Overhangs have more surface area exposed to the outdoors relative to other parts of the house and the more surface you have exposed, the faster you loose heat.  Floors exposed directly to the outdoors are prone to air leakage because they are typically covered with just one layer of sheathing.  See also band joists, rim joists, and between floors. 

Possible downsides:

  • Pipe freeze ups (see recommendations below)
  • Cold and drafty living space 
  • Poor energy efficiency
  • Cold floors
  • Cold interior walls
  • Excessive heat loss in ductwork


Insulate the overhanging portion of the floor to the same level that you would insulate a roof or attic in order to compensate for the additional surface area losses.   Avoid installing plumbing in a cantilevered floor.   If you have to run plumbing out into a cantilevered floor for a bathroom or radiant heating, make sure to build airtight and insulated “boxes” around the plumbing to reduce heat loss and the chance for pipe freeze ups.  Leave the box “open” to the interior side so the plumbing gets the benefit of the warmth of the house.  You want the plumbing to be trapped in the warm side of the cantilevered floor with plenty of R-value below. Where the floor joists pass from outside to inside make sure there is a thermal and air “block” in the plane of the exterior wall at the end of each floor bay.   

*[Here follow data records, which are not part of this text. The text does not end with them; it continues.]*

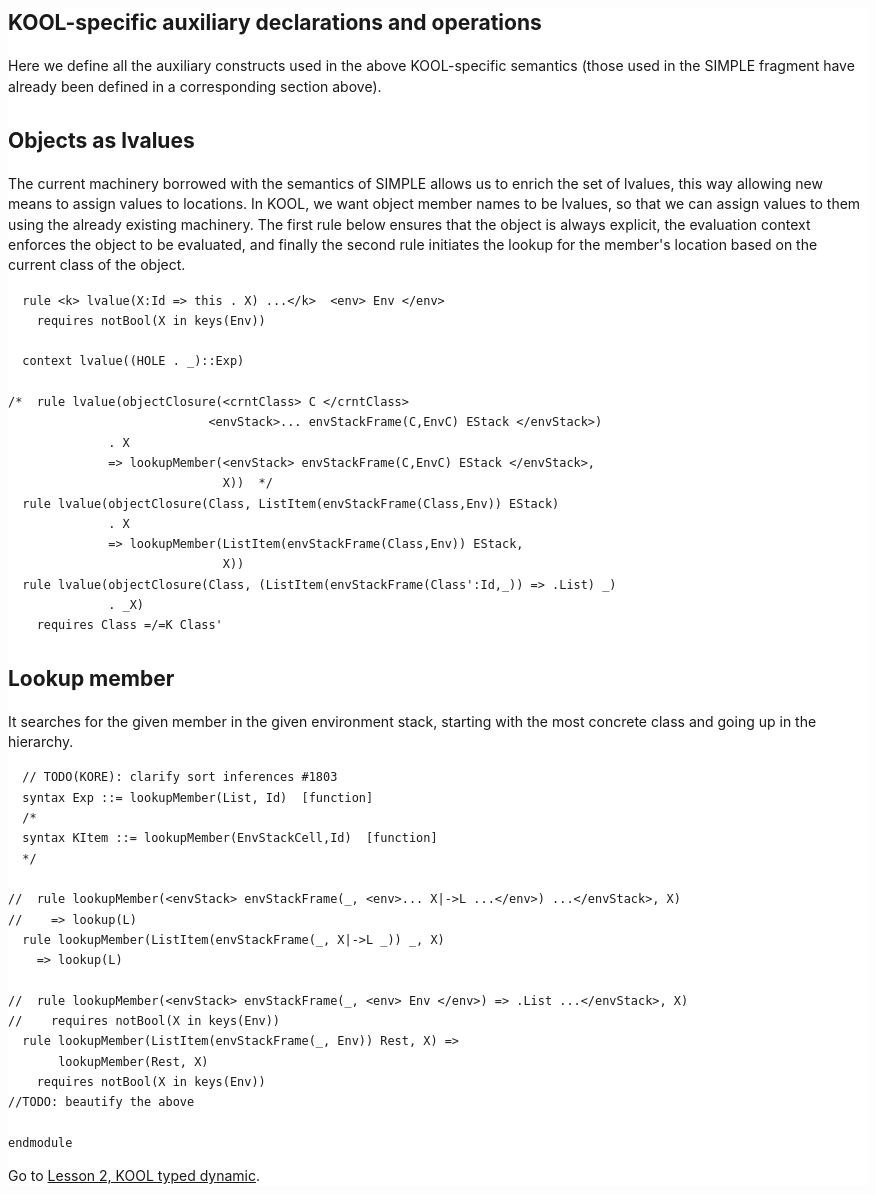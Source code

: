 ## KOOL-specific auxiliary declarations and operations

Here we define all the auxiliary constructs used in the above
KOOL-specific semantics (those used in the SIMPLE fragment
have already been defined in a corresponding section above).

## Objects as lvalues

The current machinery borrowed with the semantics of SIMPLE allows us
to enrich the set of lvalues, this way allowing new means to assign
values to locations.  In KOOL, we want object member names to be
lvalues, so that we can assign values to them using the already
existing machinery.  The first rule below ensures that the object is
always explicit, the evaluation context enforces the object to be
evaluated, and finally the second rule initiates the lookup for the
member's location based on the current class of the object.
```k
  rule <k> lvalue(X:Id => this . X) ...</k>  <env> Env </env>
    requires notBool(X in keys(Env))

  context lvalue((HOLE . _)::Exp)

/*  rule lvalue(objectClosure(<crntClass> C </crntClass>
                            <envStack>... envStackFrame(C,EnvC) EStack </envStack>)
              . X
              => lookupMember(<envStack> envStackFrame(C,EnvC) EStack </envStack>,
                              X))  */
  rule lvalue(objectClosure(Class, ListItem(envStackFrame(Class,Env)) EStack)
              . X
              => lookupMember(ListItem(envStackFrame(Class,Env)) EStack,
                              X))
  rule lvalue(objectClosure(Class, (ListItem(envStackFrame(Class':Id,_)) => .List) _)
              . _X)
    requires Class =/=K Class'
```

## Lookup member

It searches for the given member in the given environment stack,
starting with the most concrete class and going up in the hierarchy.
```k
  // TODO(KORE): clarify sort inferences #1803
  syntax Exp ::= lookupMember(List, Id)  [function]
  /*
  syntax KItem ::= lookupMember(EnvStackCell,Id)  [function]
  */

//  rule lookupMember(<envStack> envStackFrame(_, <env>... X|->L ...</env>) ...</envStack>, X)
//    => lookup(L)
  rule lookupMember(ListItem(envStackFrame(_, X|->L _)) _, X)
    => lookup(L)

//  rule lookupMember(<envStack> envStackFrame(_, <env> Env </env>) => .List ...</envStack>, X)
//    requires notBool(X in keys(Env))
  rule lookupMember(ListItem(envStackFrame(_, Env)) Rest, X) =>
       lookupMember(Rest, X)
    requires notBool(X in keys(Env))
//TODO: beautify the above

endmodule
```

Go to [Lesson 2, KOOL typed dynamic](../2_typed/1_dynamic/kool-typed-dynamic.md).
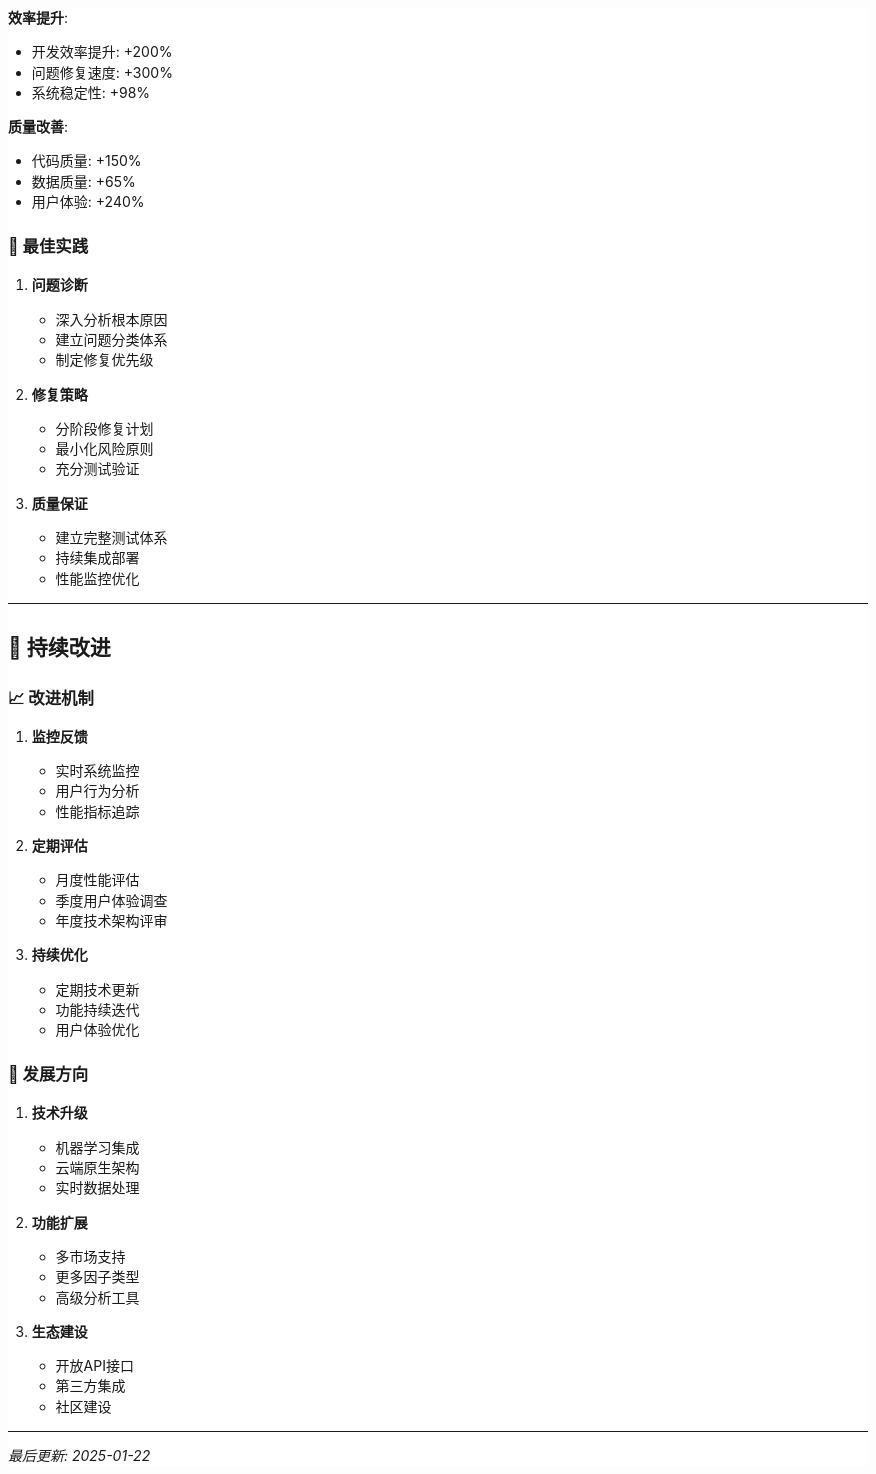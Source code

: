 **效率提升**:
- 开发效率提升: +200%
- 问题修复速度: +300%
- 系统稳定性: +98%

**质量改善**:
- 代码质量: +150%
- 数据质量: +65%
- 用户体验: +240%

### 🎯 最佳实践

1. **问题诊断**
   - 深入分析根本原因
   - 建立问题分类体系
   - 制定修复优先级

2. **修复策略**
   - 分阶段修复计划
   - 最小化风险原则
   - 充分测试验证

3. **质量保证**
   - 建立完整测试体系
   - 持续集成部署
   - 性能监控优化

---

## 🔄 持续改进

### 📈 改进机制

1. **监控反馈**
   - 实时系统监控
   - 用户行为分析
   - 性能指标追踪

2. **定期评估**
   - 月度性能评估
   - 季度用户体验调查
   - 年度技术架构评审

3. **持续优化**
   - 定期技术更新
   - 功能持续迭代
   - 用户体验优化

### 🎯 发展方向

1. **技术升级**
   - 机器学习集成
   - 云端原生架构
   - 实时数据处理

2. **功能扩展**
   - 多市场支持
   - 更多因子类型
   - 高级分析工具

3. **生态建设**
   - 开放API接口
   - 第三方集成
   - 社区建设

---

*最后更新: 2025-01-22*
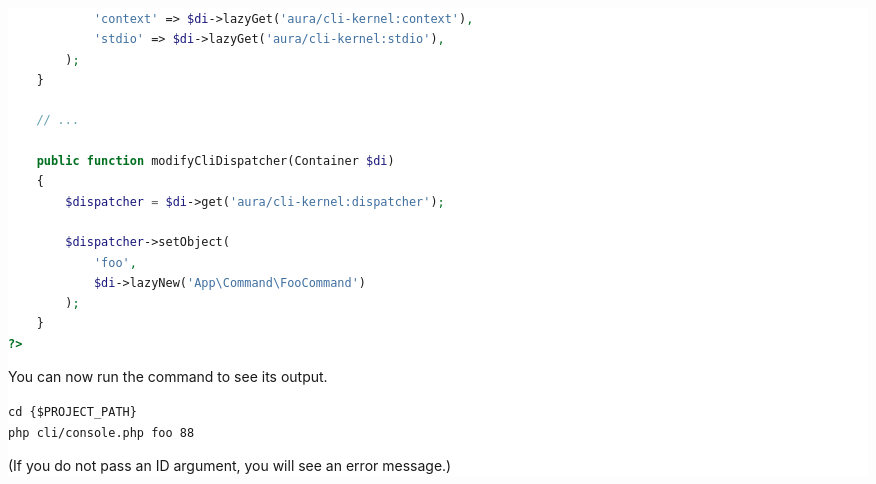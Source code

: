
 ```php
            'context' => $di->lazyGet('aura/cli-kernel:context'),
            'stdio' => $di->lazyGet('aura/cli-kernel:stdio'),
        );
    }

    // ...

    public function modifyCliDispatcher(Container $di)
    {
        $dispatcher = $di->get('aura/cli-kernel:dispatcher');

        $dispatcher->setObject(
            'foo',
            $di->lazyNew('App\Command\FooCommand')
        );
    }
?>
```

You can now run the command to see its output.

    cd {$PROJECT_PATH}
    php cli/console.php foo 88

(If you do not pass an ID argument, you will see an error message.)
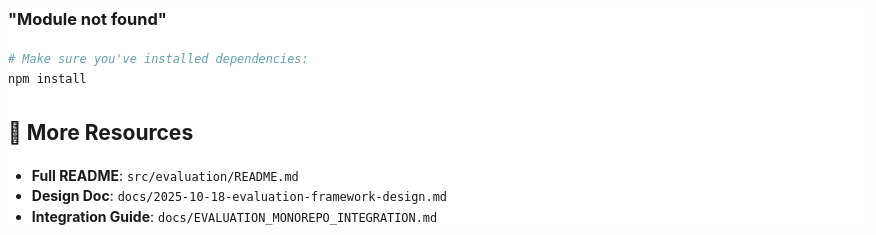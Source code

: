 ### "Module not found"
```bash
# Make sure you've installed dependencies:
npm install
```

## 📖 More Resources

- **Full README**: `src/evaluation/README.md`
- **Design Doc**: `docs/2025-10-18-evaluation-framework-design.md`
- **Integration Guide**: `docs/EVALUATION_MONOREPO_INTEGRATION.md`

  1. Overhangs and cantilevered floors are “peninsulas” that jut out from the main house and have higher surface area exposure than other parts of the house.  More surface area to radiate and conduct heat to the outdoors. 
  2. The floor bay goes from inside to outside and needs an airtight stop in the plane of the exterior wall to prevent cold air from entering.  If this stop is not complete then...
  3. Cold air has easy access to the rest of your house.  Traveling between floors until it finds plumbing, ductwork, interior walls, penetrations, etc.
  4. Any plumbing in an overhang should be inside an insulated box.  Insulation-Guide has seen many pipe freezes in this location.